◆ **EXERCISE PROMPT**:
Stop after the line that contains "in het dashboard."; until then, restate each line of the entries word for word from the very first.

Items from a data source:
----------------------------------------

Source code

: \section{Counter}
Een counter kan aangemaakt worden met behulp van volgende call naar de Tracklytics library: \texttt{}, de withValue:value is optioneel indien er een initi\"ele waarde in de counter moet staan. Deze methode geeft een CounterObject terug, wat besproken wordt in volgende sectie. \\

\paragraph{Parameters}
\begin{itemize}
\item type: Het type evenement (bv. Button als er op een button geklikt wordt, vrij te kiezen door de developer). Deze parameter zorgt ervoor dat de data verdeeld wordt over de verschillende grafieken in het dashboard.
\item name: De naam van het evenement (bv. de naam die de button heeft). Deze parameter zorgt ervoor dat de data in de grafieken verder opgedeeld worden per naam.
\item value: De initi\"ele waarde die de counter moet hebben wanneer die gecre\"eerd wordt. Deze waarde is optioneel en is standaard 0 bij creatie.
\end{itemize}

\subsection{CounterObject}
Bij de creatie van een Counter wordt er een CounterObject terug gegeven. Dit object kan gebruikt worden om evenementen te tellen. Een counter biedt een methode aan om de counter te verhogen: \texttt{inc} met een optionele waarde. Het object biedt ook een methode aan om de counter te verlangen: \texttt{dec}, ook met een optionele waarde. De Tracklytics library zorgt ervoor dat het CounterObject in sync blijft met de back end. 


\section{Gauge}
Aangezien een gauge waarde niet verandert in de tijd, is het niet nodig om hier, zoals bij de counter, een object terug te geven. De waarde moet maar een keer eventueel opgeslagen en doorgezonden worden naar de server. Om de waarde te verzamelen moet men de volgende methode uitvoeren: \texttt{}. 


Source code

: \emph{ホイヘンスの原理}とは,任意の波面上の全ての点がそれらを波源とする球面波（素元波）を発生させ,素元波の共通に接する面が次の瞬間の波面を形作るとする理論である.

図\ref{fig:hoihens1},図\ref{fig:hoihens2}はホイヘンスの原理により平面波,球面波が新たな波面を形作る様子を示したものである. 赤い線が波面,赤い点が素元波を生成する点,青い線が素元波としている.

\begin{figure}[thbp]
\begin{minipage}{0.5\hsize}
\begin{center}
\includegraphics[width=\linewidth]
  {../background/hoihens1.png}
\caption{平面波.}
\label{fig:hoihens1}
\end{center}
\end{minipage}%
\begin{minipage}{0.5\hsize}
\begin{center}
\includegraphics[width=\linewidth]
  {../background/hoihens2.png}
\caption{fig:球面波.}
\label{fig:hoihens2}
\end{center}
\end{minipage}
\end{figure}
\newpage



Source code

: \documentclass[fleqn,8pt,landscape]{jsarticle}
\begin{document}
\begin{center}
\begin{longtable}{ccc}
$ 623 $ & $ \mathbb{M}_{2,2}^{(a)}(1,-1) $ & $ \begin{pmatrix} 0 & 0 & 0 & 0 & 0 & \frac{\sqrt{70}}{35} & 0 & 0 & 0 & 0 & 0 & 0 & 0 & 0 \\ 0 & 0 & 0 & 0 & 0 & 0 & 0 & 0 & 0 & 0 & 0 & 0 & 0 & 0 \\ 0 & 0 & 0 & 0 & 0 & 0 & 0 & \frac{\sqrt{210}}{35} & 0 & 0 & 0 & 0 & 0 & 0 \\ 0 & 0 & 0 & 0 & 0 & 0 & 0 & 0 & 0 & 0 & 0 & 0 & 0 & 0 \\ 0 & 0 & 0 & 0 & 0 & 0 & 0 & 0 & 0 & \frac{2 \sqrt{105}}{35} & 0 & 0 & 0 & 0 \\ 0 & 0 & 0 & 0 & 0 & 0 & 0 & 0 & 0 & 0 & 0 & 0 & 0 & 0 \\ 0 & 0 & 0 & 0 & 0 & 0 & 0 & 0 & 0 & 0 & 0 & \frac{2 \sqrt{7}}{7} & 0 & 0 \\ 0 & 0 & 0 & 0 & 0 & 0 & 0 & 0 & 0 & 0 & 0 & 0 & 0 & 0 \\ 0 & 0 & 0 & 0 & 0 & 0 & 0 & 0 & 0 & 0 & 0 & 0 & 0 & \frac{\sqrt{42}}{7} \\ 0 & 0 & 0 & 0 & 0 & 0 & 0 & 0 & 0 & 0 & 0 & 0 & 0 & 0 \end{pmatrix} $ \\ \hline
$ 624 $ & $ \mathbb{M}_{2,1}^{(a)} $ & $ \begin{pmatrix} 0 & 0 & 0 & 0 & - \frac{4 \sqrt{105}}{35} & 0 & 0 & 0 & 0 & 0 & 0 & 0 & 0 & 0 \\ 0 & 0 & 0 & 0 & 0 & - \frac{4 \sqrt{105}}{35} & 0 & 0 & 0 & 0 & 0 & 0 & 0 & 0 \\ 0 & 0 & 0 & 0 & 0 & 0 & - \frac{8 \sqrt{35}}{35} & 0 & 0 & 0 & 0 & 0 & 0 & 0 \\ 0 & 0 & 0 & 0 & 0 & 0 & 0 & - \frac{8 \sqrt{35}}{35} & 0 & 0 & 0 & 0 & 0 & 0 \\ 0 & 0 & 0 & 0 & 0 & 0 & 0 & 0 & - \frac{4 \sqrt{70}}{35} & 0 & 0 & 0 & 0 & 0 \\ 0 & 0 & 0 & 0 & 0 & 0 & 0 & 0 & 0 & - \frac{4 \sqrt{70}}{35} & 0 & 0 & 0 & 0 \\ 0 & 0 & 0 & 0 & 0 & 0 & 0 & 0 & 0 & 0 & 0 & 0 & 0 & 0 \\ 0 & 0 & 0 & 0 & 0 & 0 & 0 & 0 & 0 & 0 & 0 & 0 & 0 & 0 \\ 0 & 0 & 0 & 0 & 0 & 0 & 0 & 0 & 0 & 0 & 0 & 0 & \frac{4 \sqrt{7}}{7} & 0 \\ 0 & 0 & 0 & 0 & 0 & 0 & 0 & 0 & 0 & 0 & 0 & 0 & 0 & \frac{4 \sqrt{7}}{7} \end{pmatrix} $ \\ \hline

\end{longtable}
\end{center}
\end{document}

----------------------------------------

◆ **FINISHED TASK**:
Source code

: \section{Counter}
Een counter kan aangemaakt worden met behulp van volgende call naar de Tracklytics library: \texttt{}, de withValue:value is optioneel indien er een initi\"ele waarde in de counter moet staan. Deze methode geeft een CounterObject terug, wat besproken wordt in volgende sectie. \\

\paragraph{Parameters}
\begin{itemize}
\item type: Het type evenement (bv. Button als er op een button geklikt wordt, vrij te kiezen door de developer). Deze parameter zorgt ervoor dat de data verdeeld wordt over de verschillende grafieken in het dashboard.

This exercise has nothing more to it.